Poly( d, l-lactide) foams modified by poly(ethylene oxide)–block–poly( d, l-lactide) copolymers and a-FGF: in vitro and in vivo evaluation for spinal cord regeneration

Abstract

The first goal of this study was to examine the influence that poly(ethylene oxide)–block–poly( d, l-lactide) (PELA) copolymer can have on the wettability, the in vitro controlled delivery capability, and the degradation of poly( d, l-lactide) (PDLLA) foams. These foams were prepared by freeze-drying and contain micropores (10 μm) in addition of macropores (100 μm) organized longitudinally.
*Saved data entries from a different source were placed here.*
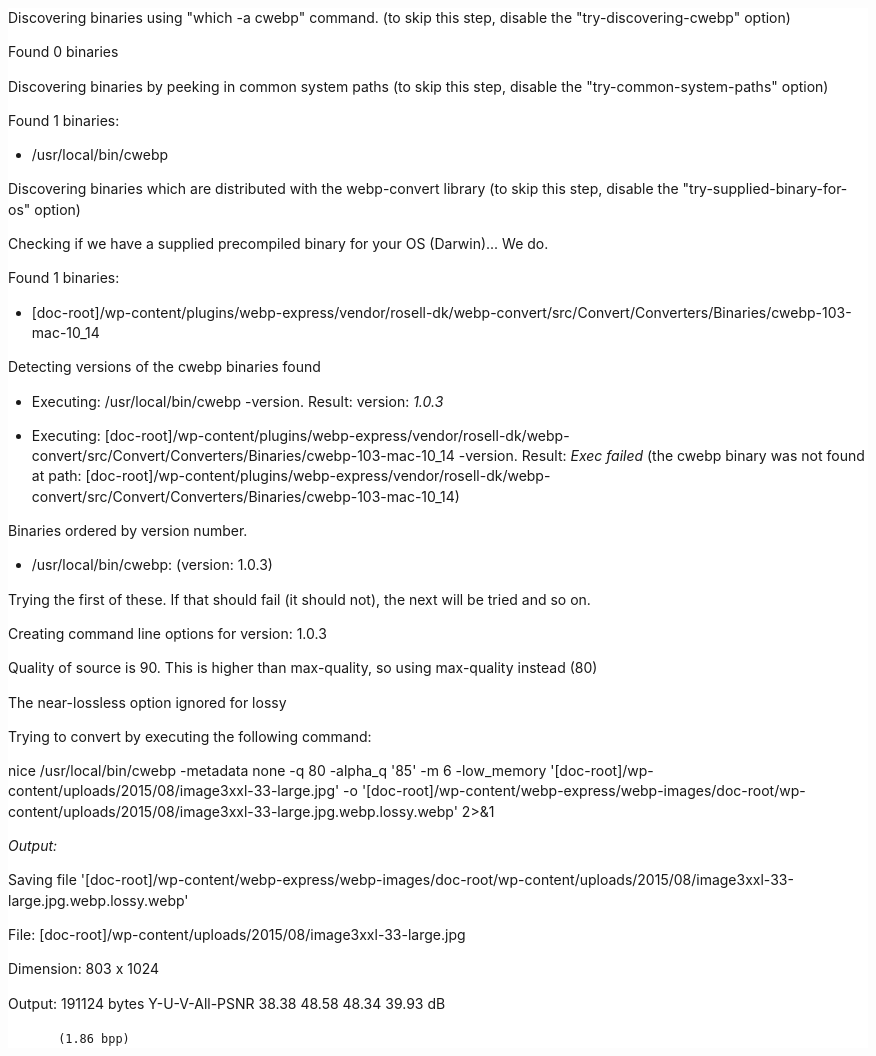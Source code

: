 Discovering binaries using "which -a cwebp" command. (to skip this step, disable the "try-discovering-cwebp" option)

Found 0 binaries

Discovering binaries by peeking in common system paths (to skip this step, disable the "try-common-system-paths" option)

Found 1 binaries: 

- /usr/local/bin/cwebp

Discovering binaries which are distributed with the webp-convert library (to skip this step, disable the "try-supplied-binary-for-os" option)

Checking if we have a supplied precompiled binary for your OS (Darwin)... We do.

Found 1 binaries: 

- [doc-root]/wp-content/plugins/webp-express/vendor/rosell-dk/webp-convert/src/Convert/Converters/Binaries/cwebp-103-mac-10_14

Detecting versions of the cwebp binaries found

- Executing: /usr/local/bin/cwebp -version. Result: version: *1.0.3*

- Executing: [doc-root]/wp-content/plugins/webp-express/vendor/rosell-dk/webp-convert/src/Convert/Converters/Binaries/cwebp-103-mac-10_14 -version. Result: *Exec failed* (the cwebp binary was not found at path: [doc-root]/wp-content/plugins/webp-express/vendor/rosell-dk/webp-convert/src/Convert/Converters/Binaries/cwebp-103-mac-10_14)

Binaries ordered by version number.

- /usr/local/bin/cwebp: (version: 1.0.3)

Trying the first of these. If that should fail (it should not), the next will be tried and so on.

Creating command line options for version: 1.0.3

Quality of source is 90. This is higher than max-quality, so using max-quality instead (80)

The near-lossless option ignored for lossy

Trying to convert by executing the following command:

nice /usr/local/bin/cwebp -metadata none -q 80 -alpha_q '85' -m 6 -low_memory '[doc-root]/wp-content/uploads/2015/08/image3xxl-33-large.jpg' -o '[doc-root]/wp-content/webp-express/webp-images/doc-root/wp-content/uploads/2015/08/image3xxl-33-large.jpg.webp.lossy.webp' 2>&1


*Output:* 

Saving file '[doc-root]/wp-content/webp-express/webp-images/doc-root/wp-content/uploads/2015/08/image3xxl-33-large.jpg.webp.lossy.webp'

File:      [doc-root]/wp-content/uploads/2015/08/image3xxl-33-large.jpg

Dimension: 803 x 1024

Output:    191124 bytes Y-U-V-All-PSNR 38.38 48.58 48.34   39.93 dB

           (1.86 bpp)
Weight loss, water absorption, changes in molecular weight, polymolecularity ( M w/ M n) and glass transition temperature ( T g) of PDLLA foams mixed with various amounts of PELA were followed with time. It was found that 10 wt% of PELA increased the wettability and the degradation rate of the polymer foams. The release of sulforhodamine (SR) was compared for PDLLA and PDLLA–PELA foams in relation with the foam porosity. An initial burst release was observed only in the case of the 90:10 PDLLA/PELA foam. The ability of the foam of this composition to be integrated and to promote tissue repair and axonal regeneration in the transected rat spinal cord was investigated. After implantation of ca. 20 polymer rods assembled with fibrin-glue, the polymer construct was able to bridge the cord stumps by forming a permissive support for cellular migration, angiogenesis and axonal regrowth.